Defensive allegations pled in bar of plaintiff’s said cause of action are sufficiently reflected by the jury issues and answers, in substance that (1) Bill Moore represented to W. H. Moser that the motor grader was in excellent condition prior to November 3, 1947; that there was nothing wrong with it and that the grader would do all the work required of it in Moser’s contract with Dew Construction Company; (2) that Moser relied on such representation and would not have purchased the machine if these representations had not been made; (3) that such representations were false; (4) Moore represented to W. H. Moser that the grader was reasonably suitable for the purposes for which it* was purchased; (5) said grader was not reasonably suitable for aforesaid purposes; and (6) was defective on date of purchase; (7) reasonable cash market value of grader on date of sale to W. H. Moser (November 3, 1947) was $2,500.

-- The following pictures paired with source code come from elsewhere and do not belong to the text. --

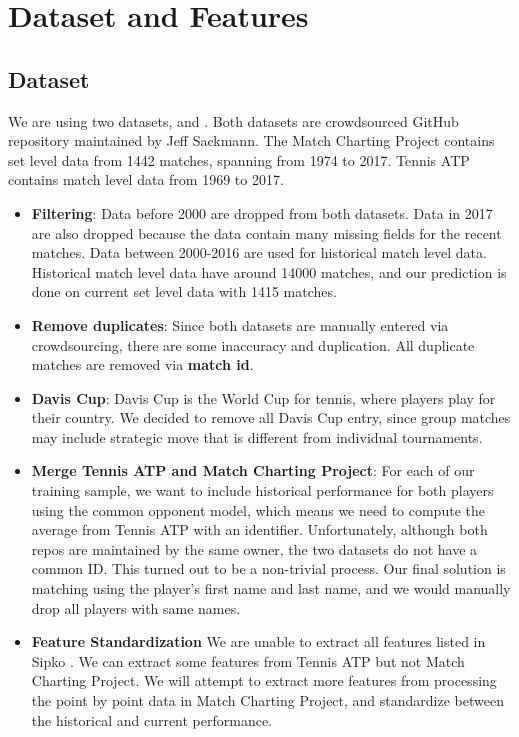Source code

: \documentclass[paper=a4, fontsize=11pt]{scrartcl} %
\numberwithin{equation}{section} %
\numberwithin{figure}{section} %
\numberwithin{table}{section} %
\begin{document}
\section{Dataset and Features}
\subsection{Dataset}
We are using two datasets, \cite{tennis_atp} and \cite{tennis_charting}.  Both datasets are crowdsourced GitHub repository maintained by Jeff Sackmann.  The Match Charting Project contains set level data from 1442 matches, spanning from 1974 to 2017.  Tennis ATP contains match level data from 1969 to 2017.
\begin{itemize}
\item \textbf{Filtering}: Data before 2000 are dropped from both datasets.  Data in 2017 are also dropped because the data contain many missing fields for the recent matches.  Data between 2000-2016 are used for historical match level data.  Historical match level data have around 14000 matches, and our prediction is done on current set level data with 1415 matches.
\item \textbf{Remove duplicates}: Since both datasets are manually entered via crowdsourcing, there are some inaccuracy and duplication.  All duplicate matches are removed via \textbf{match id}.
\item \textbf{Davis Cup}: Davis Cup is the World Cup for tennis, where players play for their country.  We decided to remove all Davis Cup entry, since group matches may include strategic move that is different from individual tournaments.
\item \textbf{Merge Tennis ATP and Match Charting Project}: For each of our training sample, we want to include historical performance for both players using the common opponent model, which means we need to compute the average from Tennis ATP with an identifier.  Unfortunately, although both repos are maintained by the same owner, the two datasets do not have a common ID.  This turned out to be a non-trivial process.  Our final solution is matching using the player's first name and last name, and we would manually drop all players with same names.
\item \textbf{Feature Standardization} We are unable to extract all features listed in Sipko \cite{tennis1}.  We can extract some features from Tennis ATP but not Match Charting Project.  We will attempt to extract more features from processing the point by point data in Match Charting Project, and standardize between the historical and current performance.
\end{itemize}
\end{document}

These further facts should be outlined as a background of all transactions between the parties and bearing on the principal contentions of each: According to testimony of W. H. Moser, he saw the grader on the Moore Equipment Yard, needing one for use on road contract job with Dew Construction Company at Woodville. He explained to Moore his particular situation, the latter assuring him that the grader was in excellent shape, had been recently overhauled, and would perform the work desired; that three or four days later the grader and a dragline (about which similar statements were made) were priced to him at $15,000, he telling Moore that if the equipment was as represented he would endeavor to make a deal. Shortly thereafter defendant Teders agreed to finance the purchase on basis of the representations made by Moore to Moser, issuing check for $15,000; and machinery was delivered to Moser about November 3, the latter moving same to the job and putting it in use. Moser further testified that the grader broke down within 'an hour, he coming to Dallas for new parts and paying mechanic for repairs; that on putting the machine in operation it again went out, necessitating additional repairs, and on renewed attempts to operate, would not do the work for which it was bought; detailing various deficiencies of both motor grader and drag-line, consequent upon which payment on the $15,000 check was stopped. Upon being called over phone by Moore about the check, Moser explained the situation with reference to the equipment, Moore finally saying that the matter should be taken up with Landreth, official of plaintiff Bank. Following are excerpts from testimony as to the ensuing telephone conversation between the two:
“Q. What conversation did you have with Mr. Landreth of the Mercantile National Bank with reference to the trans*487action? A. I told 'him the condition of the equipment and agreement, and what happened to the equipment, and I felt like I had been out quite a bit of money and time, and that if I endeavored to keep the equipment, he should make some compensation and mark off some of the original price, so that it would justify me to try to get the equipment in shape.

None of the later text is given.